David Evanson and Oliver Pursche
Forbes.com, Summer, 2012
In January I wrote about the role of innovation in stock selection. Basically, I posited that companies, particularly non tech companies, that innovate are the ones that create value for investors.
At the time, I was buying the following stocks that were also members of the Thomson Reuters Top 100 Global Innovators for 2011: Raytheon (RTN), Chevron (CVX), Boeing (BA), Exxon Mobil (XOM), E.I. du Pont, (DD), Procter & Gamble (PG) and Unilever (UL).
Not only have investors in these stocks earned some pretty good gains, but they’ve been paid a healthy cash dividend, twice, with more to come. Even with Boeing, where the dividend yield just about matches the contraction in the shares, you can make the case that investors are being paid to wait.

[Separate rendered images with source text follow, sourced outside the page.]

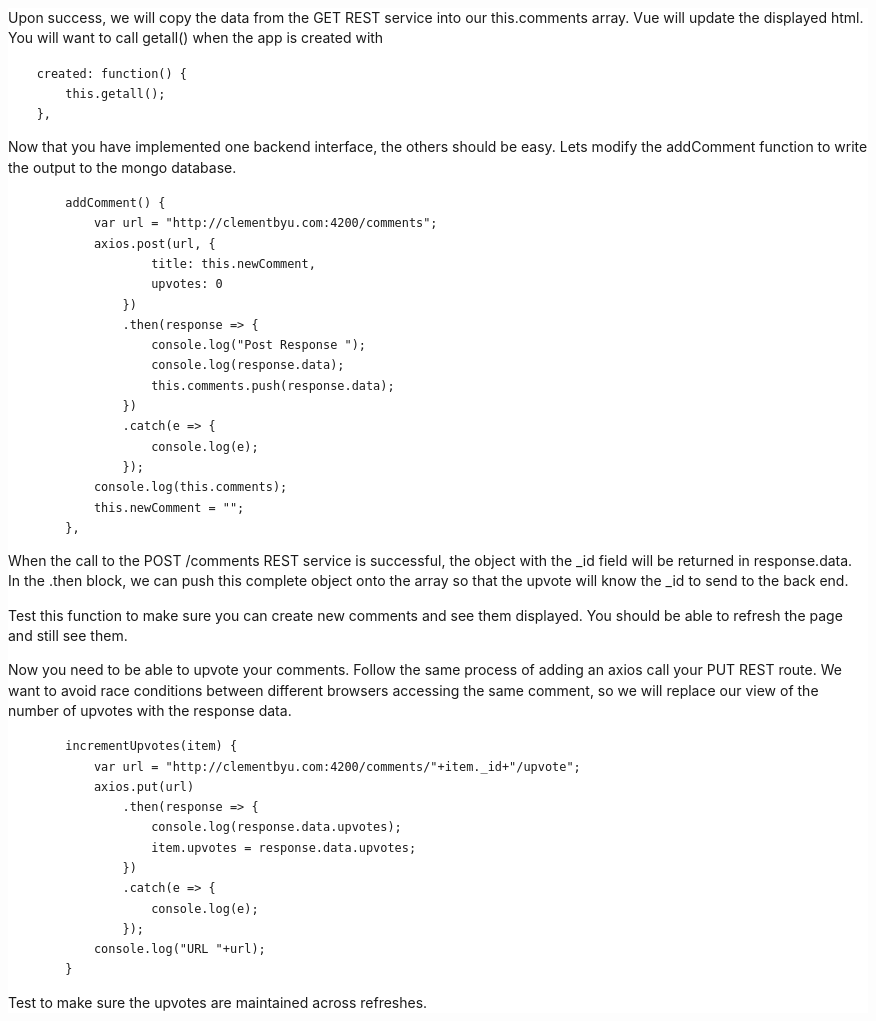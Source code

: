 Upon success, we will copy the data from the GET REST service into our this.comments array. Vue will update the displayed html. 
You will want to call getall() when the app is created with
```
    created: function() {
        this.getall();
    },
```
Now that you have implemented one backend interface, the others should be easy. Lets modify the addComment function to write the output to the mongo database.
```
        addComment() {
            var url = "http://clementbyu.com:4200/comments";
            axios.post(url, {
                    title: this.newComment,
                    upvotes: 0
                })
                .then(response => {
                    console.log("Post Response "); 
                    console.log(response.data);
                    this.comments.push(response.data);
                })
                .catch(e => {
                    console.log(e);
                });
            console.log(this.comments);
            this.newComment = "";
        },
```
When the call to the POST /comments REST service is successful, the object with the _id field will be returned in response.data. In the .then block, we can push this complete object onto the array so that the upvote will know the _id to send to the back end.

Test this function to make sure you can create new comments and see them displayed. You should be able to refresh the page and still see them.

Now you need to be able to upvote your comments. Follow the same process of adding an axios call your PUT REST route. We want to avoid race conditions between different browsers accessing the same comment, so we will replace our view of the number of upvotes with the response data. 
```
        incrementUpvotes(item) {
            var url = "http://clementbyu.com:4200/comments/"+item._id+"/upvote";
            axios.put(url)
                .then(response => {
                    console.log(response.data.upvotes);
                    item.upvotes = response.data.upvotes;
                })
                .catch(e => {
                    console.log(e);
                });
            console.log("URL "+url);
        }
```
Test to make sure the upvotes are maintained across refreshes.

Since that time, I think the world has gotten to be a tougher place, economically speaking. World GDP growth is near zero. Corporate earnings are tough to come by. In fact, in a zero growth environment, innovation is the only realistic path to sustained earnings growth.
Innovation is not a squishy term, and I suspect it cannot be delivered by schmaltzy posters in the corridors of corporate headquarters with photos of soaring eagles, and crashing waves (The End Is The Adjacent Angle To The Beginning anyone?).
Reuters measured it as follows: 1) The incidence of success in securing patents; 2) The overall volume of patents; 3) The degree of influence (i.e. how often a company’s patents are cited in other companies inventions) and 4) The number of “quadrilateral patents” (i.e., patents for the same invention at the Chinese Patent Office, the European Patent Office, the Japanese Patent Office and the United States Patent Office).
On a broad-brush level, this brand of innovation has served investors well as, according to Thomson Reuters, the leading global innovators outperformed the S&P 500 in market cap gains by a lot: 12.9 percent v. 7.2 percent, respectively.
If you take this kind of argument to heart you might get some ideas on stocks to short as well. The following three companies, nowhere to be found on the Thomson Reuters list of innovators could, I suspect, meet the fate of Kodak, Woolworth and Atari.
General Motors (GM): The U.S. government still owns about 26% of the company, roughly 500 million shares, without this taxpayer support, the company almost certainly would already be bankrupt.
Lowe’s Companies (LOW): Recent earnings results says it all. Unable to compete with Home Depot, the company is trying to “shrink” itself to success–a strategy that has almost never worked.
Bank of America (BAC): I know it’s tough to imagine, but with Merrill Lynch rapidly turning into an archaic broker and the “bank” consistently being last to market with innovative products like electronic deposit by smart phone, this once venerable company could get broken up as soon as next year.